Another love that Dr. Gray and I shared was for donuts. It was always tradition when the seasonal forecasts were released, the project would stuff envelopes with the forecast. Dr. Gray would always bring in several dozen donuts to fuel the endeavor. When I defended my Ph.D. in the late afternoon, he told me that I still needed to be sure to provide donuts.

Dr. Gray’s generosity with his resources was incredible. He contributed a considerable amount of his own resources to keep our project alive when research grants went dry a few years ago. He also let me stay at his house when I came back for in-person visits after relocating to California. I fondly remember sitting on the couch with him watching the Rockies game while eating Panda Express. My wife Kris and I also enjoyed several vacations at his cabin in the mountains west of Fort Collins.

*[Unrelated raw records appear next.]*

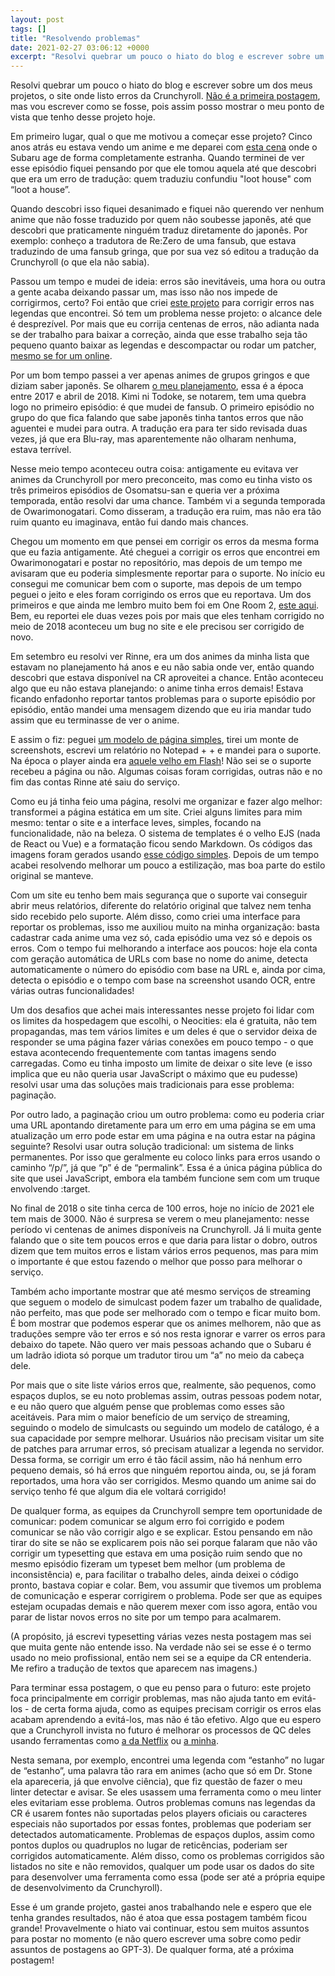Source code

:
 ```yaml
---
layout: post
tags: []
title: "Resolvendo problemas"
date: 2021-02-27 03:06:12 +0000
excerpt: "Resolvi quebrar um pouco o hiato do blog e escrever sobre um dos meus projetos, o site onde listo erros da Crunchyroll. [Não é a primeira..."
---
```


Resolvi quebrar um pouco o hiato do blog e escrever sobre um dos meus projetos, o site onde listo erros da Crunchyroll. [Não é a primeira postagem](https://qgustavor.tk/erros-da-cr/), mas vou escrever como se fosse, pois assim posso mostrar o meu ponto de vista que tenho desse projeto hoje.

Em primeiro lugar, qual o que me motivou a começar esse projeto? Cinco anos atrás eu estava vendo um anime e me deparei com [esta cena](https://i.imgur.com/XmeY4ux.png) onde o Subaru age de forma completamente estranha. Quando terminei de ver esse episódio fiquei pensando por que ele tomou aquela até que descobri que era um erro de tradução: quem traduziu confundiu "loot house" com “loot a house”.

Quando descobri isso fiquei desanimado e fiquei não querendo ver nenhum anime que não fosse traduzido por quem não soubesse japonês, até que descobri que praticamente ninguém traduz diretamente do japonês. Por exemplo: conheço a tradutora de Re:Zero de uma fansub, que estava traduzindo de uma fansub gringa, que por sua vez só editou a tradução da Crunchyroll (o que ela não sabia).

Passou um tempo e mudei de ideia: erros são inevitáveis, uma hora ou outra a gente acaba deixando passar um, mas isso não nos impede de corrigirmos, certo? Foi então que criei [este projeto](https://qgustavor.github.io/fixed-subtitles/) para corrigir erros nas legendas que encontrei. Só tem um problema nesse projeto: o alcance dele é desprezível. Por mais que eu corrija centenas de erros, não adianta nada se der trabalho para baixar a correção, ainda que esse trabalho seja tão pequeno quanto baixar as legendas e descompactar ou rodar um patcher, [mesmo se for um online](https://github.com/qgustavor/patcher/).

Por um bom tempo passei a ver apenas animes de grupos gringos e que diziam saber japonês. Se olharem [o meu planejamento](https://qgustavor.github.io/stats/planning/), essa é a época entre 2017 e abril de 2018. Kimi ni Todoke, se notarem, tem uma quebra logo no primeiro episódio: é que mudei de fansub. O primeiro episódio no grupo do que fica falando que sabe japonês tinha tantos erros que não aguentei e mudei para outra. A tradução era para ter sido revisada duas vezes, já que era Blu-ray, mas aparentemente não olharam nenhuma, estava terrível.

Nesse meio tempo aconteceu outra coisa: antigamente eu evitava ver animes da Crunchyroll por mero preconceito, mas como eu tinha visto os três primeiros episódios de Osomatsu-san e queria ver a próxima temporada, então resolvi dar uma chance. Também vi a segunda temporada de Owarimonogatari. Como disseram, a tradução era ruim, mas não era tão ruim quanto eu imaginava, então fui dando mais chances.

Chegou um momento em que pensei em corrigir os erros da mesma forma que eu fazia antigamente. Até cheguei a corrigir os erros que encontrei em Owarimonogatari e postar no repositório, mas depois de um tempo me avisaram que eu poderia simplesmente reportar para o suporte. No início eu consegui me comunicar bem com o suporte, mas depois de um tempo peguei o jeito e eles foram corrigindo os erros que eu reportava. Um dos primeiros e que ainda me lembro muito bem foi em One Room 2, [este aqui](https://erros-da-cr.neocities.org/p/#VIM95W). Bem, eu reportei ele duas vezes pois por mais que eles tenham corrigido no meio de 2018 aconteceu um bug no site e ele precisou ser corrigido de novo.

Em setembro eu resolvi ver Rinne, era um dos animes da minha lista que estavam no planejamento há anos e eu não sabia onde ver, então quando descobri que estava disponível na CR aproveitei a chance. Então aconteceu algo que eu não estava planejando: o anime tinha erros demais! Estava ficando enfadonho reportar tantos problemas para o suporte episódio por episódio, então mandei uma mensagem dizendo que eu iria mandar tudo assim que eu terminasse de ver o anime.

E assim o fiz: peguei [um modelo de página simples](http://bettermotherfuckingwebsite.com/), tirei um monte de screenshots, escrevi um relatório no Notepad + + e mandei para o suporte. Na época o player ainda era [aquele velho em Flash](https://i.imgur.com/NhxGdtN.png)! Não sei se o suporte recebeu a página ou não. Algumas coisas foram corrigidas, outras não e no fim das contas Rinne até saiu do serviço.

Como eu já tinha feio uma página, resolvi me organizar e fazer algo melhor: transformei a página estática em um site. Criei alguns limites para mim mesmo: tentar o site e a interface leves, simples, focando na funcionalidade, não na beleza. O sistema de templates é o velho EJS (nada de React ou Vue) e a formatação ficou sendo Markdown. Os códigos das imagens foram gerados usando [esse código simples](https://github.com/qgustavor/generic-speck/blob/master/readme.md). Depois de um tempo acabei resolvendo melhorar um pouco a estilização, mas boa parte do estilo original se manteve.

Com um site eu tenho bem mais segurança que o suporte vai conseguir abrir meus relatórios, diferente do relatório original que talvez nem tenha sido recebido pelo suporte. Além disso, como criei uma interface para reportar os problemas, isso me auxiliou muito na minha organização: basta cadastrar cada anime uma vez só, cada episódio uma vez só e depois os erros. Com o tempo fui melhorando a interface aos poucos: hoje ela conta com geração automática de URLs com base no nome do anime, detecta automaticamente o número do episódio com base na URL e, ainda por cima, detecta o episódio e o tempo com base na screenshot usando OCR, entre várias outras funcionalidades!

Um dos desafios que achei mais interessantes nesse projeto foi lidar com os limites da hospedagem que escolhi, o Neocities: ela é gratuita, não tem propagandas, mas tem vários limites e um deles é que o servidor deixa de responder se uma página fazer várias conexões em pouco tempo - o que estava acontecendo frequentemente com tantas imagens sendo carregadas. Como eu tinha imposto um limite de deixar o site leve (e isso implica que eu não queria usar JavaScript o máximo que eu pudesse) resolvi usar uma das soluções mais tradicionais para esse problema: paginação.

Por outro lado, a paginação criou um outro problema: como eu poderia criar uma URL apontando diretamente para um erro em uma página se em uma atualização um erro pode estar em uma página e na outra estar na página seguinte? Resolvi usar outra solução tradicional: um sistema de links permanentes. Por isso que geralmente eu coloco links para erros usando o caminho “/p/”, já que “p” é de “permalink”. Essa é a única página pública do site que usei JavaScript, embora ela também funcione sem com um truque envolvendo :target.

No final de 2018 o site tinha cerca de 100 erros, hoje no início de 2021 ele tem mais de 3000. Não é surpresa se verem o meu planejamento: nesse período vi centenas de animes disponíveis na Crunchyroll. Já li muita gente falando que o site tem poucos erros e que daria para listar o dobro, outros dizem que tem muitos erros e listam vários erros pequenos, mas para mim o importante é que estou fazendo o melhor que posso para melhorar o serviço.

Também acho importante mostrar que até mesmo serviços de streaming que seguem o modelo de simulcast podem fazer um trabalho de qualidade, não perfeito, mas que pode ser melhorado com o tempo e ficar muito bom. É bom mostrar que podemos esperar que os animes melhorem, não que as traduções sempre vão ter erros e só nos resta ignorar e varrer os erros para debaixo do tapete. Não quero ver mais pessoas achando que o Subaru é um ladrão idiota só porque um tradutor tirou um “a” no meio da cabeça dele.

Por mais que o site liste vários erros que, realmente, são pequenos, como espaços duplos, se eu noto problemas assim, outras pessoas podem notar, e eu não quero que alguém pense que problemas como esses são aceitáveis. Para mim o maior benefício de um serviço de streaming, seguindo o modelo de simulcasts ou seguindo um modelo de catálogo, é a sua capacidade por sempre melhorar. Usuários não precisam visitar um site de patches para arrumar erros, só precisam atualizar a legenda no servidor. Dessa forma, se corrigir um erro é tão fácil assim, não há nenhum erro pequeno demais, só há erros que ninguém reportou ainda, ou, se já foram reportados, uma hora vão ser corrigidos. Mesmo quando um anime sai do serviço tenho fé que algum dia ele voltará corrigido!

De qualquer forma, as equipes da Crunchyroll sempre tem oportunidade de comunicar: podem comunicar se algum erro foi corrigido e podem comunicar se não vão corrigir algo e se explicar. Estou pensando em não tirar do site se não se explicarem pois não sei porque falaram que não vão corrigir um typesetting que estava em uma posição ruim sendo que no mesmo episódio fizeram um typeset bem melhor (um problema de inconsistência) e, para facilitar o trabalho deles, ainda deixei o código pronto, bastava copiar e colar. Bem, vou assumir que tivemos um problema de comunicação e esperar corrigirem o problema. Pode ser que as equipes estejam ocupadas demais e não querem mexer com isso agora, então vou parar de listar novos erros no site por um tempo para acalmarem.

(A propósito, já escrevi typesetting várias vezes nesta postagem mas sei que muita gente não entende isso. Na verdade não sei se esse é o termo usado no meio profissional, então nem sei se a equipe da CR entenderia. Me refiro a tradução de textos que aparecem nas imagens.)

Para terminar essa postagem, o que eu penso para o futuro: este projeto foca principalmente em corrigir problemas, mas não ajuda tanto em evitá-los - de certa forma ajuda, como as equipes precisam corrigir os erros elas acabam aprendendo a evitá-los, mas não é tão efetivo. Algo que eu espero que a Crunchyroll invista no futuro é melhorar os processos de QC deles usando ferramentas como [a da Netflix](https://partnerhelp.netflixstudios.com/hc/en-us/articles/115000353211-Introduction-to-Netflix-Quality-Control-QC-) ou [a minha](https://qgustavor.tk/linter/).

Nesta semana, por exemplo, encontrei uma legenda com “estanho” no lugar de “estanho”, uma palavra tão rara em animes (acho que só em Dr. Stone ela apareceria, já que envolve ciência), que fiz questão de fazer o meu linter detectar e avisar. Se eles usassem uma ferramenta como o meu linter eles evitariam esse problema. Outros problemas comuns nas legendas da CR é usarem fontes não suportadas pelos players oficiais ou caracteres especiais não suportados por essas fontes, problemas que poderiam ser detectados automaticamente. Problemas de espaços duplos, assim como pontos duplos ou quadruplos no lugar de reticências, poderiam ser corrigidos automaticamente. Além disso, como os problemas corrigidos são listados no site e não removidos, qualquer um pode usar os dados do site para desenvolver uma ferramenta como essa (pode ser até a própria equipe de desenvolvimento da Crunchyroll).

Esse é um grande projeto, gastei anos trabalhando nele e espero que ele tenha grandes resultados, não é atoa que essa postagem também ficou grande! Provavelmente o hiato vai continuar, estou sem muitos assuntos para postar no momento (e não quero escrever uma sobre como pedir assuntos de postagens ao GPT-3). De qualquer forma, até a próxima postagem!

Even at the end, Dr. Gray was focused on his research. He gave me very clear instructions on various projects I should be conducting over the next few years. He was still sketching clouds using his legal pad and #2 pencils and discussing the intricacies of cumulus convection when I came to see him a few days before his death. He told me several times throughout my time at CSU: “The only immortality that you have as a professor is through your graduate students”.

His graduate students, their students, and now even their students, are leaders in meteorological research around the globe. The incredible legacy left by Dr. Gray will last for generations to come. He will be sorely missed.